* _Work required_:
Entries follow. Return each line that contains the word "case".

:: Information shown ::

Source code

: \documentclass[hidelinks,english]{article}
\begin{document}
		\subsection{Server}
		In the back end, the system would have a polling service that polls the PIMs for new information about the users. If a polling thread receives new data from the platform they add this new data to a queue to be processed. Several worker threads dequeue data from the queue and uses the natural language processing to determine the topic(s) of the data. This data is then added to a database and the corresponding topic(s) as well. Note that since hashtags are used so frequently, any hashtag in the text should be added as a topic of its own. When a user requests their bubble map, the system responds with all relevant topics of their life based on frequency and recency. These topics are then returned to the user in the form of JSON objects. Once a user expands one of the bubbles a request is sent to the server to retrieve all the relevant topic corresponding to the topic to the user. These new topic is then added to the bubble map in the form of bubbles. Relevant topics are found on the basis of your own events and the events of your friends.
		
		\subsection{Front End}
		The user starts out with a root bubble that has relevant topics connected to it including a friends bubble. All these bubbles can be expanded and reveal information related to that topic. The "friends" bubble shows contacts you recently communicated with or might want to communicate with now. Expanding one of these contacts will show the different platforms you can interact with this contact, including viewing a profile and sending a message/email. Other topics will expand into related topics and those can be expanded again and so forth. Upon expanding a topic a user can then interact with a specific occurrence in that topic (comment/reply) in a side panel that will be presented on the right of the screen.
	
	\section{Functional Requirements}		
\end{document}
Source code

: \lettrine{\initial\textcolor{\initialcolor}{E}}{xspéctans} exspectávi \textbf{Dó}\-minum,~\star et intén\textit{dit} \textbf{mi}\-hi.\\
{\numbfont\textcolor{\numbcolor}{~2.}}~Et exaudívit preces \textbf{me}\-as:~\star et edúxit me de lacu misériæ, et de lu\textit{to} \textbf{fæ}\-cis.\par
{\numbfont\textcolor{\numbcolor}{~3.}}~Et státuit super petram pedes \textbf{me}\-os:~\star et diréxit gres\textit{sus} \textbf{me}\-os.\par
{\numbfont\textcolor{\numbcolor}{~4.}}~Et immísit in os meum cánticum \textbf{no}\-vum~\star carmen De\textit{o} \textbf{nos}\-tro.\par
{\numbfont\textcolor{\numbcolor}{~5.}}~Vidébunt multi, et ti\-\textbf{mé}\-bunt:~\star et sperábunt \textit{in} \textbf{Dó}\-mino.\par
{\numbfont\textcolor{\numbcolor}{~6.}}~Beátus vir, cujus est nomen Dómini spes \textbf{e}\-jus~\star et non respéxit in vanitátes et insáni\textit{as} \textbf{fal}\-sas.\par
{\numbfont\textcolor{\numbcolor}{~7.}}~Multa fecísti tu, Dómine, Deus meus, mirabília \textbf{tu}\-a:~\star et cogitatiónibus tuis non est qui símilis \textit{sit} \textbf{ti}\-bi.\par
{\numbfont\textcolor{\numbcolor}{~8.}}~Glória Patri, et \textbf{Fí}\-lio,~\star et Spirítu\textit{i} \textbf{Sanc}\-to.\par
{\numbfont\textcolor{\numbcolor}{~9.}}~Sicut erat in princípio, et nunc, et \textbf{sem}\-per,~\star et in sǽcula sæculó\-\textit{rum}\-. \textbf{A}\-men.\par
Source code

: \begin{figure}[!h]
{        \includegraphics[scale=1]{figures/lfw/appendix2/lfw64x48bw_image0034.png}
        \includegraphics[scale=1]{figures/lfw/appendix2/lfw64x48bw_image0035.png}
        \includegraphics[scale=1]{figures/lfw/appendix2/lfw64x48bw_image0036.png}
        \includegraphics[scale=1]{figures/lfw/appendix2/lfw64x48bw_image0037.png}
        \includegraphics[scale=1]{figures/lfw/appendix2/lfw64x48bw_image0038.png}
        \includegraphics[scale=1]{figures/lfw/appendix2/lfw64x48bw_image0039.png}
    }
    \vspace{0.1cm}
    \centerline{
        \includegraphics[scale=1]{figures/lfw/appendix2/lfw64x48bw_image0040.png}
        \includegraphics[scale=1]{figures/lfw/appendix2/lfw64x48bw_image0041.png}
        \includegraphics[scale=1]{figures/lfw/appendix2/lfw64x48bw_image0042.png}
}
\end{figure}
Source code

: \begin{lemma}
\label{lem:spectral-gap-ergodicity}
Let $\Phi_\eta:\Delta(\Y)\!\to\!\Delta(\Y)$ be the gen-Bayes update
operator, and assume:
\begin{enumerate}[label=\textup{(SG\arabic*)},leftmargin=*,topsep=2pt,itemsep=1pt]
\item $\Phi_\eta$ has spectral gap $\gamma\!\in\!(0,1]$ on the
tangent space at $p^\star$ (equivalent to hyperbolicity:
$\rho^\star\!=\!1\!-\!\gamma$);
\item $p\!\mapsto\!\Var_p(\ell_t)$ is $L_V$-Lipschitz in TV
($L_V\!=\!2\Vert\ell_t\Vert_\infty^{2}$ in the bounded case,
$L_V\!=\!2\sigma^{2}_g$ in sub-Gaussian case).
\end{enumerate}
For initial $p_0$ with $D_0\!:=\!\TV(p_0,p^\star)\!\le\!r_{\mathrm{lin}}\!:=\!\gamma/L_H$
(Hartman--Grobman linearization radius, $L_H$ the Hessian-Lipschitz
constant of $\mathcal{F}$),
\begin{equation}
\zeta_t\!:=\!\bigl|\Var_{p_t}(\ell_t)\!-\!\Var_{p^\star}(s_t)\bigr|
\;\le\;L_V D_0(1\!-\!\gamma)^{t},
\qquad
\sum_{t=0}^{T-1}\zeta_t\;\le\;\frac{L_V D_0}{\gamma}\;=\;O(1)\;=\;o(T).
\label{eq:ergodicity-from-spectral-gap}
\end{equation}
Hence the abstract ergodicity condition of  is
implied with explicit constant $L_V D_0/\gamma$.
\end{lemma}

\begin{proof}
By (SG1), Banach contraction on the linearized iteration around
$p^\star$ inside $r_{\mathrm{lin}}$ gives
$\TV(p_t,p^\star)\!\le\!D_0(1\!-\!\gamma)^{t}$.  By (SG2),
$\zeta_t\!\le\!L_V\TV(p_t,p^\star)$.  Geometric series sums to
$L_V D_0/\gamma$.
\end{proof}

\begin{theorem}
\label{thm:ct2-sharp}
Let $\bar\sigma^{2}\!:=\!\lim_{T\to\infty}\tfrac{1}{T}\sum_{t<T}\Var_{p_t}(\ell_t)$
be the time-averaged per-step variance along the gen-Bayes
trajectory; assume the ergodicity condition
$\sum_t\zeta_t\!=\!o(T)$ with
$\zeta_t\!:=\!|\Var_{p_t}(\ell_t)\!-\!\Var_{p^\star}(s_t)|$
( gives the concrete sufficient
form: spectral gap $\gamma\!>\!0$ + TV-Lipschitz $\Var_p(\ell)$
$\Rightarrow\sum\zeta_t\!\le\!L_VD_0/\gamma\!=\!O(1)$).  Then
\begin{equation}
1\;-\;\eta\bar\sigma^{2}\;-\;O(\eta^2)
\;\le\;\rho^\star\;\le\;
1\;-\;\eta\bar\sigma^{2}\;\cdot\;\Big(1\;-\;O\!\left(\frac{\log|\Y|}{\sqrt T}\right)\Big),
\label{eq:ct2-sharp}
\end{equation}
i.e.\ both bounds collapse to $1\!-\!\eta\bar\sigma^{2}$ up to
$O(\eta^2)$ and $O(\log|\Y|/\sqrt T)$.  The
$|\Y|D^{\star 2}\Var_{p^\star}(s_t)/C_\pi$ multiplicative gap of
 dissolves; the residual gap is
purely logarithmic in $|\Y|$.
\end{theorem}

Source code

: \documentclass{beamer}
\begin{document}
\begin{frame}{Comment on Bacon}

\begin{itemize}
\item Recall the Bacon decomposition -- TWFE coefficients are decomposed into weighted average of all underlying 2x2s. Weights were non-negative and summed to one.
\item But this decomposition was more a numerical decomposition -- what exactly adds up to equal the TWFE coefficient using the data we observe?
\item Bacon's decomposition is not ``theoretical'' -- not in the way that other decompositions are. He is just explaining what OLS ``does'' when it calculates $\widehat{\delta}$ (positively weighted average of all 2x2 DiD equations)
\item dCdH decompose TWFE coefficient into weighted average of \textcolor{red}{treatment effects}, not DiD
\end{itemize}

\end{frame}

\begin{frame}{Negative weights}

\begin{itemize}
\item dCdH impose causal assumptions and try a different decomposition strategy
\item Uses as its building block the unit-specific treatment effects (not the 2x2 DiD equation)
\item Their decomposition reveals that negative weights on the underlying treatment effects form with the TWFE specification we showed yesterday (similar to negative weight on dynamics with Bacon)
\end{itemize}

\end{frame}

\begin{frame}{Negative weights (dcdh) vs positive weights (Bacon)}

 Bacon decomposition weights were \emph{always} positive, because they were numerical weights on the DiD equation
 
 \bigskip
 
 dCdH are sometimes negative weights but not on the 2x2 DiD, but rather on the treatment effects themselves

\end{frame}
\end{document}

:::

* _Finished task_:
($L_V\!=\!2\Vert\ell_t\Vert_\infty^{2}$ in the bounded case,
$L_V\!=\!2\sigma^{2}_g$ in sub-Gaussian case).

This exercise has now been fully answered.